Quand j’ai commencé le graffiti, je ne savais pas dessiner, et je n’avais aucune envie de devenir artiste ! J’ai appris avec le graffiti. Kupka est devenu important pour moi vers 1988-1989, à partir du moment où je renonce totalement à faire des lettres à la new-yorkaise, où je fais exploser les contours et où je travaille avec des formes graphiques. Il n’y a plus un fond et des lettres, tout se mélange, je suis dans l’improvisation. Kupka, dans ses dernières oeuvres, raconte une histoire derrière ses formes. J’y trouve une forme d’énergie spirituelle. Mais je me suis fait insulter ! Je dois être l’un des premiers qui ait abandonné la bombe et changé d’outils, pris aussi du rouleau. A l’époque, c’était inconcevable. Il y avait un vrai formalisme de la forme et de l’outil. J’ai été accusé d’incapacité à faire des lettres…

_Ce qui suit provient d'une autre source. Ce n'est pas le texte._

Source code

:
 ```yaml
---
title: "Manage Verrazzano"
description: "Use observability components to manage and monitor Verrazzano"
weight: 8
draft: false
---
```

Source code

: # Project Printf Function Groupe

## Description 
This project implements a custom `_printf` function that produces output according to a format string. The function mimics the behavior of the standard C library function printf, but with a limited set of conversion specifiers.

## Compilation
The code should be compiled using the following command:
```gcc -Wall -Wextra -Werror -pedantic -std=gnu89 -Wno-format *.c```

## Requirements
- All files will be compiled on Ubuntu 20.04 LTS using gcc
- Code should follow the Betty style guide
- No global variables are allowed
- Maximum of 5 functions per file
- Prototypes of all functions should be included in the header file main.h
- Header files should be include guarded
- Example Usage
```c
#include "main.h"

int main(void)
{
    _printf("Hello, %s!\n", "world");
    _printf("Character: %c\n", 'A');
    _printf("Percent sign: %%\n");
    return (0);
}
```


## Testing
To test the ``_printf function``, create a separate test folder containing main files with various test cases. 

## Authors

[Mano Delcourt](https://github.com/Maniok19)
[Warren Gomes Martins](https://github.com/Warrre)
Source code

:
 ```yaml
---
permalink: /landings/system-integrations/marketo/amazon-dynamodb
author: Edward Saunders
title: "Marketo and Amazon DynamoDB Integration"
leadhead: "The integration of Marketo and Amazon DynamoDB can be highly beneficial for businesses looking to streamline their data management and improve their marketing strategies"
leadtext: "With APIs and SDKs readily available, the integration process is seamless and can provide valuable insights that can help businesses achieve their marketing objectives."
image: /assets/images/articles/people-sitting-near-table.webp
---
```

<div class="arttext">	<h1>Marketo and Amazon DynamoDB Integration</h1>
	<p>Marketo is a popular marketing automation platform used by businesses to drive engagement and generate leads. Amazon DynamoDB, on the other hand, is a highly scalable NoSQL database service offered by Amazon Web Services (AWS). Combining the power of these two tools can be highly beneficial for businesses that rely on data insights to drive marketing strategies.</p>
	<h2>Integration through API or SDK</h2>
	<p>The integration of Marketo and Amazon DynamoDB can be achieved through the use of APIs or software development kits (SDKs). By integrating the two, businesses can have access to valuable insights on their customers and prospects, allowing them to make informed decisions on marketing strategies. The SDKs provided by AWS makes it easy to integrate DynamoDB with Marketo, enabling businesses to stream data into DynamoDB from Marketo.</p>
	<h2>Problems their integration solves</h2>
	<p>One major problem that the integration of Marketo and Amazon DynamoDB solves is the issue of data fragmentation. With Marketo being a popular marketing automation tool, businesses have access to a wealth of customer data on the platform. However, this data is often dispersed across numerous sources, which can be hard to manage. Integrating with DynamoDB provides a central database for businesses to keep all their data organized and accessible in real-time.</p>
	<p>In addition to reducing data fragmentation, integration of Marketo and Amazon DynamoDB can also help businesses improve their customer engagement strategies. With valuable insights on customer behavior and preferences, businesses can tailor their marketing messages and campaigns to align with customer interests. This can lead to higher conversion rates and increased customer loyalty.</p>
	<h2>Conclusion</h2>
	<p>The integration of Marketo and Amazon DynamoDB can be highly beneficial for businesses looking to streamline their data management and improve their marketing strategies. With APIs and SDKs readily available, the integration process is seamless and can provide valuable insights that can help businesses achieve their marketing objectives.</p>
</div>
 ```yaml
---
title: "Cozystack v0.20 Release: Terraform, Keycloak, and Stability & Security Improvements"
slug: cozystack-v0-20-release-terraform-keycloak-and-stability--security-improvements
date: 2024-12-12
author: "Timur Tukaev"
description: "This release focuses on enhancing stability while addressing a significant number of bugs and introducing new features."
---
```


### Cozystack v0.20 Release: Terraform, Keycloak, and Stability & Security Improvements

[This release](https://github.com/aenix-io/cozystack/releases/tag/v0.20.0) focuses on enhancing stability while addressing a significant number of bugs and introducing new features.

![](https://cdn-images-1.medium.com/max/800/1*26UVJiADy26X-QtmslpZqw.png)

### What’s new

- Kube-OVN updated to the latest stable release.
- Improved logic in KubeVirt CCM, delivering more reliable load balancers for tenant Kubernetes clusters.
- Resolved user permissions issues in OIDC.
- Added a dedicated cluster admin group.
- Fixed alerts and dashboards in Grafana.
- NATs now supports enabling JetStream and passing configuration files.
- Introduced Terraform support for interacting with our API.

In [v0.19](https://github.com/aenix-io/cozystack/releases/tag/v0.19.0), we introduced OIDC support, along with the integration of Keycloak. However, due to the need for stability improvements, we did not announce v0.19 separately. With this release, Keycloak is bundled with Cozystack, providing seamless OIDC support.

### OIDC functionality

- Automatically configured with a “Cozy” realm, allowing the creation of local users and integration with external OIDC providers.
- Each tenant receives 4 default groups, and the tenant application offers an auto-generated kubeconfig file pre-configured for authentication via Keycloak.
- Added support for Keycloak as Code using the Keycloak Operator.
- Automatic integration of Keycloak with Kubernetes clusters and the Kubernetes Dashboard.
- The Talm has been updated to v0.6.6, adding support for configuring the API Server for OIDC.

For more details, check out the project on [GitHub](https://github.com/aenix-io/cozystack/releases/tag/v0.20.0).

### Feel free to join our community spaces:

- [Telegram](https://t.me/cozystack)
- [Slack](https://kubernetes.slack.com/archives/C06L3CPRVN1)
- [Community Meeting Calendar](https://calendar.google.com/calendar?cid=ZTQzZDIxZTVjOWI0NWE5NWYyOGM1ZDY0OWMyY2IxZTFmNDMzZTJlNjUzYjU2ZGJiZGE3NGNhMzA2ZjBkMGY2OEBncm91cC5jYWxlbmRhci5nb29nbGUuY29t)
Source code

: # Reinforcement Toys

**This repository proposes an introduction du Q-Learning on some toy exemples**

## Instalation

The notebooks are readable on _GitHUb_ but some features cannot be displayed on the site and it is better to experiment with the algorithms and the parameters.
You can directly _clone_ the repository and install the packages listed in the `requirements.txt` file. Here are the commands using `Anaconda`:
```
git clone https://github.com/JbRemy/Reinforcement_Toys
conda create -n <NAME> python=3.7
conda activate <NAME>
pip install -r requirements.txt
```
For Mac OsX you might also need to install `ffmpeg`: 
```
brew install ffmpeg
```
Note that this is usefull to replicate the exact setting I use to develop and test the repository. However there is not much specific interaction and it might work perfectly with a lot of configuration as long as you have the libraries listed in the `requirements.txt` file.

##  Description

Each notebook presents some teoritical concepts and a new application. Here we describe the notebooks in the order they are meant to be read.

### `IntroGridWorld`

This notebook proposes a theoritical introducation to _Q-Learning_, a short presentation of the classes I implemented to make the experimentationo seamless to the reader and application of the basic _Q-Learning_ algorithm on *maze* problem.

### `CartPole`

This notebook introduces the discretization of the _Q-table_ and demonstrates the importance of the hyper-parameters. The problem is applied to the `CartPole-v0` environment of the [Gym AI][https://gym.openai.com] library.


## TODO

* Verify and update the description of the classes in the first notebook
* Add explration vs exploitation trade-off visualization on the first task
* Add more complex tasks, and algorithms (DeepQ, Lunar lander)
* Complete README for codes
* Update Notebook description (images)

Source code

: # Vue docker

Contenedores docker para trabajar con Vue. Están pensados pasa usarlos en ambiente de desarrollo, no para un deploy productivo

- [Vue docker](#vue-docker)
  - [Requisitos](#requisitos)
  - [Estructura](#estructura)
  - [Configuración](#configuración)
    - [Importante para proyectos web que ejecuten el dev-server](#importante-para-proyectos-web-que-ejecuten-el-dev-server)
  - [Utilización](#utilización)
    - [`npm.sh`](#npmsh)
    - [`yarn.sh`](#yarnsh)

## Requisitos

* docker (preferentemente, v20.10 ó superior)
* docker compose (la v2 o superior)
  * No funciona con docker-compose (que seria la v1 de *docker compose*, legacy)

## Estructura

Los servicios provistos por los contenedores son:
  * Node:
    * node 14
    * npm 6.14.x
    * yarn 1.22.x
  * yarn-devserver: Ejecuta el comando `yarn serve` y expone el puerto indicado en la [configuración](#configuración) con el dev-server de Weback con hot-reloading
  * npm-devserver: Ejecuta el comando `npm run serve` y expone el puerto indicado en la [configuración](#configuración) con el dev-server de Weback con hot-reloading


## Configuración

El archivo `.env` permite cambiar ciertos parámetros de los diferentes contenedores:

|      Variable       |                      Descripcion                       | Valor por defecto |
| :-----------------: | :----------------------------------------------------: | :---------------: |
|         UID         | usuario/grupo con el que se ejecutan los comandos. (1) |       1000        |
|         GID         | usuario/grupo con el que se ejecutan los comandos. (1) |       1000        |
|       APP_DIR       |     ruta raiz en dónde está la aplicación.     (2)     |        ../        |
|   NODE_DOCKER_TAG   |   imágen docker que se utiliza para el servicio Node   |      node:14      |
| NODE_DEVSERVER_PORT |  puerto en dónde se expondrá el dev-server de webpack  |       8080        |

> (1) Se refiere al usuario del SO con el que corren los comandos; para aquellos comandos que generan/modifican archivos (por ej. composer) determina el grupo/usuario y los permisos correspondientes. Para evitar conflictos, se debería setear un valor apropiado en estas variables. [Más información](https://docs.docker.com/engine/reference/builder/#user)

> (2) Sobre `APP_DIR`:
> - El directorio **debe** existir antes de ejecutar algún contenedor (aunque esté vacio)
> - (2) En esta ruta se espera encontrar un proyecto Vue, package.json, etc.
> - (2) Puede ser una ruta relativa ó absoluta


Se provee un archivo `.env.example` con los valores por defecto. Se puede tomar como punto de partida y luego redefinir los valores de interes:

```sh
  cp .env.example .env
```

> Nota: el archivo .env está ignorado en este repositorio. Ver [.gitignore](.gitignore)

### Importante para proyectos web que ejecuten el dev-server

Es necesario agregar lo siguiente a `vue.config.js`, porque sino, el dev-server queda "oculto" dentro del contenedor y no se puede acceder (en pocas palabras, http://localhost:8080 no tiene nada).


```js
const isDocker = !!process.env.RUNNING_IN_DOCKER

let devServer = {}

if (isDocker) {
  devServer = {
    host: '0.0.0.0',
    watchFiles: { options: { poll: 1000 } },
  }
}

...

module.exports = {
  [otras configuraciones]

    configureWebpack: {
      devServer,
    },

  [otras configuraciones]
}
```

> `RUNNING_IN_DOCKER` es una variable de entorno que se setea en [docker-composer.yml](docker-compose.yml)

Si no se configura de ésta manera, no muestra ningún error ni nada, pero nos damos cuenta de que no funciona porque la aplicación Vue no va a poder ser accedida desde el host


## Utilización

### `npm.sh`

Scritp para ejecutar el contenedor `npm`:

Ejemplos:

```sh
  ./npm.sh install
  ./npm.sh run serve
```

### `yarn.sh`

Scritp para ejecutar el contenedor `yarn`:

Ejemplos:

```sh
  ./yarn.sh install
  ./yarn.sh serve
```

Mais le fait de se renouveler fait pourtant partie de la culture graffiti…
Oui, c’était même l’essentiel ! Et c’est quelque chose qui a été oublié. Parfois on me demande de refaire ce que j’ai fait. Mais il s’est passé tellement de choses depuis ! Beaucoup d’artistes bloquent sur un truc et font leur business là-dessus, parce que c’est vrai que se renouveler n’est pas commercial. Ca a un coût, parce que les gens sont chaque fois un peu surpris. Beaucoup ont tendance à trouver un gadget et à le répéter à l’infini… Et je trouve ça très triste, parce que ca contredit toute l’essence du graffiti…
Vous avez multiplié les médias et les noms d’artistes. Pourquoi ?
Un de mes maîtres, c’est Wolf Vostell, qui dès les années soixante-dix mettait des écrans de télé à l’intérieur de ses toiles. J’ai toujours essayé de mélanger les médias entre eux, et j’ai touché un peu à tout. Ca commencé par le web. J’ai commencé à faire des films, avec du design sonore. A partir d’un projet de chronique musicale du peer-to-peer, j’ai aussi abouti à une fiction, avec le personnage d’Ana Vocera, une prostituée sur le web (1). Cela a amené d’autres vidéos et un vrai travail sur la musique. Mais je ne me considère pas du tout comme un musicien. Je me sens encore très démuni par rapport à ça, mais ça touche à une abstraction qui est très intéressante.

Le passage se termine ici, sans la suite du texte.